_EXERCISE OBJECTIVE_: Print the lines below exactly as written, with none missing.

RECORDS TO PROCESS section start

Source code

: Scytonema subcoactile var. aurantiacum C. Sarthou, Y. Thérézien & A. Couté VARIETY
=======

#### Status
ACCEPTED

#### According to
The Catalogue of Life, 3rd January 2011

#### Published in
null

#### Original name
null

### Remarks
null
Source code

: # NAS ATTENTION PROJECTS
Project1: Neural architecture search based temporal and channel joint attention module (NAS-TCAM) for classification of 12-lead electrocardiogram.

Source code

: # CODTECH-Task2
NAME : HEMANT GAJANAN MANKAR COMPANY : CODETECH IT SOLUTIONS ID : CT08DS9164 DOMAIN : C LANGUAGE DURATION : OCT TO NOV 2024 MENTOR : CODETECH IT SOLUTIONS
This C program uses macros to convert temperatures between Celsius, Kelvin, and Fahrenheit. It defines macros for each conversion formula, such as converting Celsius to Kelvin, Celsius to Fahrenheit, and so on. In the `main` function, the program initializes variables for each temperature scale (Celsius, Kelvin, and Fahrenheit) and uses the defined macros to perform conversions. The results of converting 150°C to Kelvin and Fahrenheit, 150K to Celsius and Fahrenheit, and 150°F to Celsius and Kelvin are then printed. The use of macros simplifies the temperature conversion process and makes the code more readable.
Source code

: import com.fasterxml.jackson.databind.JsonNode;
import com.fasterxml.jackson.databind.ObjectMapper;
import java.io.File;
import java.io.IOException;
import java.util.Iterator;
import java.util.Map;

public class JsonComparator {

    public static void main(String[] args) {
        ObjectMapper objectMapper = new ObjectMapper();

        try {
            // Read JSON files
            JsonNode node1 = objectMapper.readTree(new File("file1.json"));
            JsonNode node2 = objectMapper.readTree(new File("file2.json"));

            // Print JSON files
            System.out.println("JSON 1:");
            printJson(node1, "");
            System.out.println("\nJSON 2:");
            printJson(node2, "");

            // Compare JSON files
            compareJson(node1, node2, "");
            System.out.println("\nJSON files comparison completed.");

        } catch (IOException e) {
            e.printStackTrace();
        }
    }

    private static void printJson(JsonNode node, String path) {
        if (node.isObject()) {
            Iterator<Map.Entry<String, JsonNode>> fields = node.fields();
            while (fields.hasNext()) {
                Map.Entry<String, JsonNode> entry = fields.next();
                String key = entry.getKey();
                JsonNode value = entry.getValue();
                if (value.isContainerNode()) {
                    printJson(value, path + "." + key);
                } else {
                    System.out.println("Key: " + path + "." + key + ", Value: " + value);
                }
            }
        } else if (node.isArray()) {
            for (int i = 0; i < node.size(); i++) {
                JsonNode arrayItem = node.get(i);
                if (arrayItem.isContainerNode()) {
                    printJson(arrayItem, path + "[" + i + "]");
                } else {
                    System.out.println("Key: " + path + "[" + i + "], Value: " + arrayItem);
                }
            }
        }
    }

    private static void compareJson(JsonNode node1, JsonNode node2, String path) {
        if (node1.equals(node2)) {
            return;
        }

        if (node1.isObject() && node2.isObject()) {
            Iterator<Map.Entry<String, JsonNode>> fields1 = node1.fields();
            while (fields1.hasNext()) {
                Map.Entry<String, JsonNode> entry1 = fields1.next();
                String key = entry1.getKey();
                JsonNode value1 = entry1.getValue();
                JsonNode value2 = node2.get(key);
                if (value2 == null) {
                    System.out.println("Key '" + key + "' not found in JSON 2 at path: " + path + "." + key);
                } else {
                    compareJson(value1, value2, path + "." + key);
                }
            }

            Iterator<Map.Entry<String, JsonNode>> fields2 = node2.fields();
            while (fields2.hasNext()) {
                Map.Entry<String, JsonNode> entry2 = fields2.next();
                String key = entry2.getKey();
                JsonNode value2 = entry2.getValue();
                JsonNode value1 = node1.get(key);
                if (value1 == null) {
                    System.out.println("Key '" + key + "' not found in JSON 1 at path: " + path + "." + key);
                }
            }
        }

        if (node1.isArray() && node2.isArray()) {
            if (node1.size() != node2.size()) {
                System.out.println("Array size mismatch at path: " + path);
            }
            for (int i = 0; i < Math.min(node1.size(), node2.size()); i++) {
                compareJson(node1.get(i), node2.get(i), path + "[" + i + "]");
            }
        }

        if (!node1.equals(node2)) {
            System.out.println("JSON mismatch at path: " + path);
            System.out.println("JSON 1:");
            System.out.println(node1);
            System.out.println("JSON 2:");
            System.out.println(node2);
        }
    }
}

RECORDS TO PROCESS section end

_EXERCISE ANSWER_:
Source code

: Scytonema subcoactile var. aurantiacum C. Sarthou, Y. Thérézien & A. Couté VARIETY
=======

#### Status
ACCEPTED

#### According to
The Catalogue of Life, 3rd January 2011

#### Published in
null

#### Original name
null

### Remarks
null
Source code

: # NAS ATTENTION PROJECTS
Project1: Neural architecture search based temporal and channel joint attention module (NAS-TCAM) for classification of 12-lead electrocardiogram.

Source code

: # CODTECH-Task2
NAME : HEMANT GAJANAN MANKAR COMPANY : CODETECH IT SOLUTIONS ID : CT08DS9164 DOMAIN : C LANGUAGE DURATION : OCT TO NOV 2024 MENTOR : CODETECH IT SOLUTIONS
This C program uses macros to convert temperatures between Celsius, Kelvin, and Fahrenheit. It defines macros for each conversion formula, such as converting Celsius to Kelvin, Celsius to Fahrenheit, and so on. In the `main` function, the program initializes variables for each temperature scale (Celsius, Kelvin, and Fahrenheit) and uses the defined macros to perform conversions. The results of converting 150°C to Kelvin and Fahrenheit, 150K to Celsius and Fahrenheit, and 150°F to Celsius and Kelvin are then printed. The use of macros simplifies the temperature conversion process and makes the code more readable.
Source code

: import com.fasterxml.jackson.databind.JsonNode;
import com.fasterxml.jackson.databind.ObjectMapper;
import java.io.File;
import java.io.IOException;
import java.util.Iterator;
import java.util.Map;

public class JsonComparator {

    public static void main(String[] args) {
        ObjectMapper objectMapper = new ObjectMapper();

        try {
            // Read JSON files
            JsonNode node1 = objectMapper.readTree(new File("file1.json"));
            JsonNode node2 = objectMapper.readTree(new File("file2.json"));

            // Print JSON files
            System.out.println("JSON 1:");
            printJson(node1, "");
            System.out.println("\nJSON 2:");
            printJson(node2, "");

            // Compare JSON files
            compareJson(node1, node2, "");
            System.out.println("\nJSON files comparison completed.");

        } catch (IOException e) {
            e.printStackTrace();
        }
    }

    private static void printJson(JsonNode node, String path) {
        if (node.isObject()) {
            Iterator<Map.Entry<String, JsonNode>> fields = node.fields();
            while (fields.hasNext()) {
                Map.Entry<String, JsonNode> entry = fields.next();
                String key = entry.getKey();
                JsonNode value = entry.getValue();
                if (value.isContainerNode()) {
                    printJson(value, path + "." + key);
                } else {
                    System.out.println("Key: " + path + "." + key + ", Value: " + value);
                }
            }
        } else if (node.isArray()) {
            for (int i = 0; i < node.size(); i++) {
                JsonNode arrayItem = node.get(i);
                if (arrayItem.isContainerNode()) {
                    printJson(arrayItem, path + "[" + i + "]");
                } else {
                    System.out.println("Key: " + path + "[" + i + "], Value: " + arrayItem);
                }
            }
        }
    }

    private static void compareJson(JsonNode node1, JsonNode node2, String path) {
        if (node1.equals(node2)) {
            return;
        }

        if (node1.isObject() && node2.isObject()) {
            Iterator<Map.Entry<String, JsonNode>> fields1 = node1.fields();
            while (fields1.hasNext()) {
                Map.Entry<String, JsonNode> entry1 = fields1.next();
                String key = entry1.getKey();
                JsonNode value1 = entry1.getValue();
                JsonNode value2 = node2.get(key);
                if (value2 == null) {
                    System.out.println("Key '" + key + "' not found in JSON 2 at path: " + path + "." + key);
                } else {
                    compareJson(value1, value2, path + "." + key);
                }
            }

            Iterator<Map.Entry<String, JsonNode>> fields2 = node2.fields();
            while (fields2.hasNext()) {
                Map.Entry<String, JsonNode> entry2 = fields2.next();
                String key = entry2.getKey();
                JsonNode value2 = entry2.getValue();
                JsonNode value1 = node1.get(key);
                if (value1 == null) {
                    System.out.println("Key '" + key + "' not found in JSON 1 at path: " + path + "." + key);
                }
            }
        }

        if (node1.isArray() && node2.isArray()) {
            if (node1.size() != node2.size()) {
                System.out.println("Array size mismatch at path: " + path);
            }
            for (int i = 0; i < Math.min(node1.size(), node2.size()); i++) {
                compareJson(node1.get(i), node2.get(i), path + "[" + i + "]");
            }
        }

        if (!node1.equals(node2)) {
            System.out.println("JSON mismatch at path: " + path);
            System.out.println("JSON 1:");
            System.out.println(node1);
            System.out.println("JSON 2:");
            System.out.println(node2);
        }
    }
}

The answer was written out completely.